Watching the Great North Run on TV it is hard not to spare a thought for the Southport based Kenyan, the late Benson Masya who dominated this race in the 1990's.
A virtually unknown former boxer, Benson Masya first won the race in 1991 in 61:28 seconds – the third fastest time in the world that year. The Kenyan, who went on to become the Great North Run’s most successful contestant, held off the challenge of Paul Davies-Hale by nine seconds. This was only days after Benson took part in the Southport Waterloo summer handicap race - two laps of the Marine Lake.
In 1992 the race incorporating the first ever World Half Marathon Championships, Masya won the race in a world record 60:24. Becoming both world record holder and world champion. Along with Paul Tergat and Joseph Keino, he also led Kenya to team victory ahead of Great Britain and Brazil. This was also the year I ran my fastest ever half marathon, reaching South Shields in 1.16.15
Masya returned in 1994 and ran even faster this time out to snatch victory ahead of Moses Tanui in a UK All-Comers record time of 60:02. Separating the pair of Kenyans proved an almost impossible task but a video replay found in favour of Masya.

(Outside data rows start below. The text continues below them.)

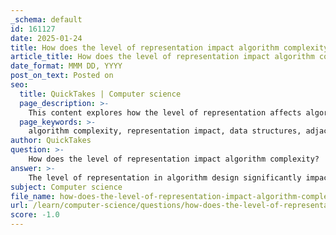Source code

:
 ```yaml
---
_schema: default
id: 161127
date: 2025-01-24
title: How does the level of representation impact algorithm complexity?
article_title: How does the level of representation impact algorithm complexity?
date_format: MMM DD, YYYY
post_on_text: Posted on
seo:
  title: QuickTakes | Computer science
  page_description: >-
    This content explores how the level of representation affects algorithm complexity, focusing on data structures, abstraction levels, and performance evaluation in algorithm design.
  page_keywords: >-
    algorithm complexity, representation impact, data structures, adjacency list, adjacency matrix, abstraction levels, theoretical complexity, computational inefficiency, performance evaluation, algorithm design
author: QuickTakes
question: >-
    How does the level of representation impact algorithm complexity?
answer: >-
    The level of representation in algorithm design significantly impacts algorithm complexity, primarily through the choice of data structures and the abstraction level used to model the problem. Here are several key points to consider:\n\n1. **Data Structure Representation**: The way data is represented can greatly influence the efficiency of algorithms. For example, when dealing with graphs, the choice between an adjacency list and an adjacency matrix can lead to different time complexities for various operations. An adjacency list is generally more space-efficient for sparse graphs and allows for faster traversal operations, while an adjacency matrix can provide quicker access to check for the existence of edges. The time complexity for operations can vary as follows:\n   - Adjacency matrix: $O(V^2)$ for space and $O(1)$ for edge existence checks.\n   - Adjacency list: $O(E + V)$ for space and $O(E)$ for edge existence checks.\n\n2. **Abstraction Levels**: Different levels of abstraction can simplify complex problems, making them easier to understand and solve. High-level abstractions allow developers to focus on the overall structure and behavior of algorithms without getting bogged down in low-level details. However, this can sometimes lead to inefficiencies if the underlying implementation does not align well with the algorithm's requirements. For instance, high-level languages may introduce overhead due to abstraction layers that are not optimized for performance.\n\n3. **Algorithm Complexity**: The representation of an algorithm can also affect its theoretical complexity. For example, an algorithm that is designed with a high level of abstraction may appear to have a lower complexity in terms of Big-O notation, but the actual performance can be hindered by constant factors and lower-level operations that are not accounted for in the asymptotic analysis. This is particularly relevant when comparing algorithms with similar Big-O complexities but different constant factors, as noted in the gathered information regarding the performance impact of constants.\n\n4. **Computational Inefficiency**: As mentioned, circular definitions in graph representations can lead to inefficiencies. If the representation of vertices and edges is interdependent, algorithms may need to perform redundant calculations, increasing computational costs. This highlights the importance of clear and efficient representations to avoid unnecessary complexity in algorithm execution.\n\n5. **Performance Evaluation**: Understanding the impact of representation on algorithm performance is crucial for accurate evaluation. For instance, while an algorithm may be theoretically efficient, its practical performance can be significantly affected by the choice of data structures and the level of abstraction used. This necessitates careful consideration during the design phase to ensure that the chosen representation aligns with the algorithm's operational requirements.\n\nIn summary, the level of representation directly influences algorithm complexity through its effects on data structure choice, abstraction levels, and the potential for computational inefficiencies. Careful consideration of these factors is essential for developing efficient algorithms that perform well in real-world applications.
subject: Computer science
file_name: how-does-the-level-of-representation-impact-algorithm-complexity.md
url: /learn/computer-science/questions/how-does-the-level-of-representation-impact-algorithm-complexity
score: -1.0
---
```


&nbsp;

in 1995, Tanui returned after the disappointment of the previous year to win in a time of 60:39 with Masya 80 seconds adrift this time. However in 1996, upset at his performance the previous year, Masya returned to win his fourth title with a time of 61:43.
However, despite his triumphs in the North East, Honolulu and the American race circuit, Masya died less than a decade later virtually penniless. At the end of September 2004, Paul Tergat, possibly the greatest of the great Kenyans, was obliterating the marathon world record in Berlin. Yet back in Kitui, in the Rift Valley, news was filtering out of the death of his contemporary, someone who dealt more than his fair share of defeats to the new world record-holder. Benson Masya was 33 when he died, leaving a wife and two young sons.